The leatherback turtle, the world's largest sea turtle, was seen stranded on a barrier island named Yawkey-South Island Reserve near Georgetown. Officials from the South Carolina Aquarium said the endangered turtle was ill and nearly comatose, but alive.  

"I can hardly believe it. They don't strand alive very often," Kelly Thorvalson, manager of the aquarium's Sea Turtle Rescue Program, told Reuters.

After a challenging four hours, a team of five rescuers removed the stranded reptile and took it to the aquarium in Charleston.

"It was logistically difficult," Thorvalson told Reuters.  "We had a turtle stretcher on a board and we all did our best to lift it. It was very lethargic and sick looking."

Officials are not yet sure what happened to the female leatherback, named Yawkey after the wildlife reserve it was found on. It's possible she ate something she was not supposed to, such as debris or a plastic bag she mistook for a jellyfish.

Either way, Yawkey is lucky to be alive. She is the first leatherback sea turtle to be rescued in South Carolina, Jenna Cormany, a wildlife biologist with the South Carolina Department of Natural Resources, told Reuters.
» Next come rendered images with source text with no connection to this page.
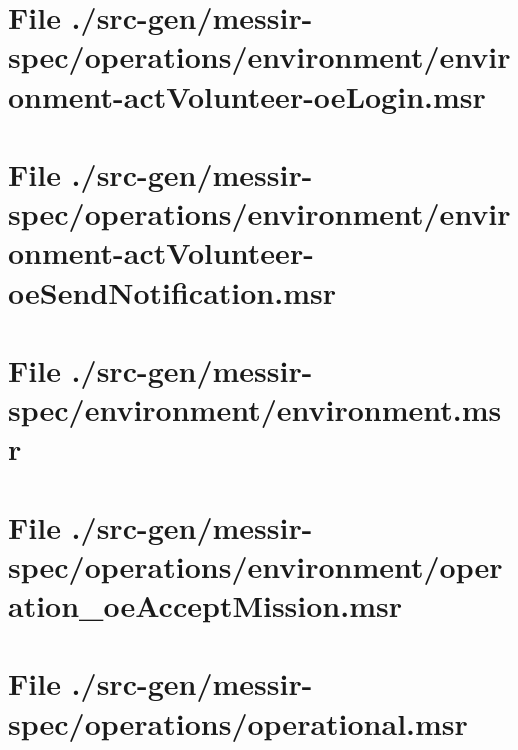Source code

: \section[File /src-gen/messir-spec/operations.../environment-actVolunteer-oeLogin.msr]{File ./src-gen/messir-spec/operations/environment/environment-actVolunteer-oeLogin.msr}
\scriptsize

\normalsize
	
\section[File /src-gen/messir-spec.../environment-actVolunteer-oeSendNotification.msr]{File ./src-gen/messir-spec/operations/environment/environment-actVolunteer-oeSendNotification.msr}
\scriptsize

\normalsize
	
\section[File /src-gen/messir-spec/environment/environment.msr]{File ./src-gen/messir-spec/environment/environment.msr}
\scriptsize

\normalsize
	
\section[File /src-gen/messir-spec/operations/environment/operation_oeAcceptMission.msr]{File ./src-gen/messir-spec/operations/environment/operation_oeAcceptMission.msr}
\scriptsize

\normalsize
	
\section[File /src-gen/messir-spec/operations/operational.msr]{File ./src-gen/messir-spec/operations/operational.msr}
\scriptsize

\normalsize
	

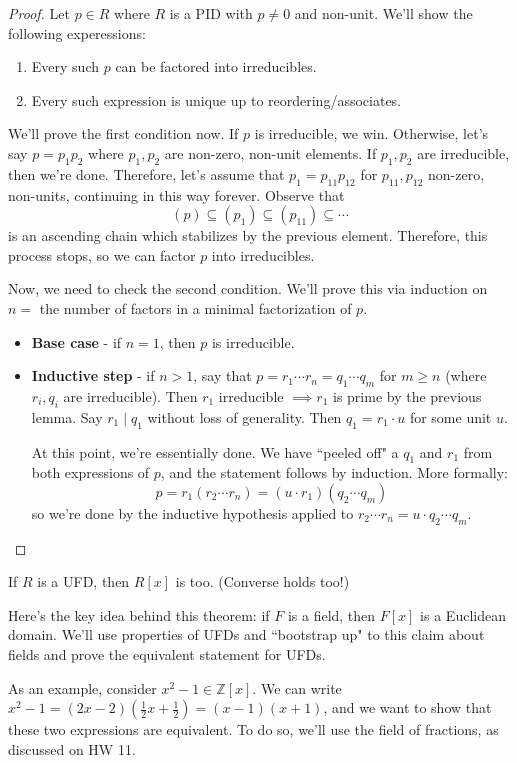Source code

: \documentclass{article}
\theoremstyle{plain}
\newcommand{\Z}{\mathbb{Z}}
\begin{document}
\begin{proof}
	Let $p \in R$ where $R$ is a PID with $p \ne 0$ and non-unit. We'll show the following experessions:
	\begin{enumerate}
	\item Every such $p$ can be factored into irreducibles.
	\item Every such expression is unique up to	reordering/associates.
	\end{enumerate}
We'll prove the first condition now. If $p$ is irreducible, we win. Otherwise, let's say $p = p_1p_2$ where $p_1,p_2$ are non-zero, non-unit elements. If $p_1,p_2$ are irreducible, then we're done. Therefore, let's assume that $p_1 = p_{11}p_{12}$ for $p_{11}, p_{12}$ non-zero, non-units, continuing in this way forever. Observe that
	$$(p) \subseteq (p_1) \subseteq (p_11) \subseteq \cdots$$
	is an ascending chain which stabilizes by the previous element. Therefore, this process stops, so we can factor $p$ into irreducibles.
	
	Now, we need to check the second condition. We'll prove this via induction on $n = $ the number of factors in a minimal factorization of $p$.
	\begin{itemize}
	\item \textbf{Base case} - if $n = 1$, then $p$ is irreducible.
	\item \textbf{Inductive step} - if $n > 1$, say that $p=r_1\cdots r_n = q_1\cdots q_m$ for $m \ge n$ (where $r_i, q_i$ are irreducible). Then $r_1$ irreducible $\implies r_1$ is prime by the previous lemma. Say $r_1\mid q_1$ without loss of generality. Then $q_1 = r_1\cdot u$ for some unit $u$.
	
	At this point, we're essentially done. We have ``peeled off" a $q_1$ and $r_1$ from both expressions of $p$, and the statement follows by induction. More formally:
	$$p = r_1(r_2 \cdots r_n) = (u\cdot r_1)(q_2\cdots q_m)$$
	so we're done by the inductive hypothesis applied to $r_2 \cdots r_n = u\cdot q_2 \cdots q_m$.
	\end{itemize}
\end{proof}
\begin{theorem}{}{}
	If $R$ is a UFD, then $R[x]$ is too. (Converse holds too!)
\end{theorem}
Here's the key idea behind this theorem: if $F$ is a field, then $F[x]$ is a Euclidean domain. We'll use properties of UFDs and ``bootstrap up" to this claim about fields and prove the equivalent statement for UFDs.	

As an example, consider $x^2 - 1 \in \Z[x]$. We can write $x^2 - 1 = (2x-2)(\frac{1}{2}x + \frac{1}{2}) = (x-1)(x+1)$, and we want to show that these two expressions are equivalent. To do so, we'll use the field of fractions, as discussed on HW 11.
\end{document}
Thorvalson said the turtle is being treated for possible intestinal blockage. She is improving and will be released back into the wild, Reuters reported.

Leatherbacks are the only sea turtles that do not have a hard shell, according to the National Oceanic and Atmospheric Administration. Full-grown adults can weigh up to 2,000 pounds but their average lifespan is unknown.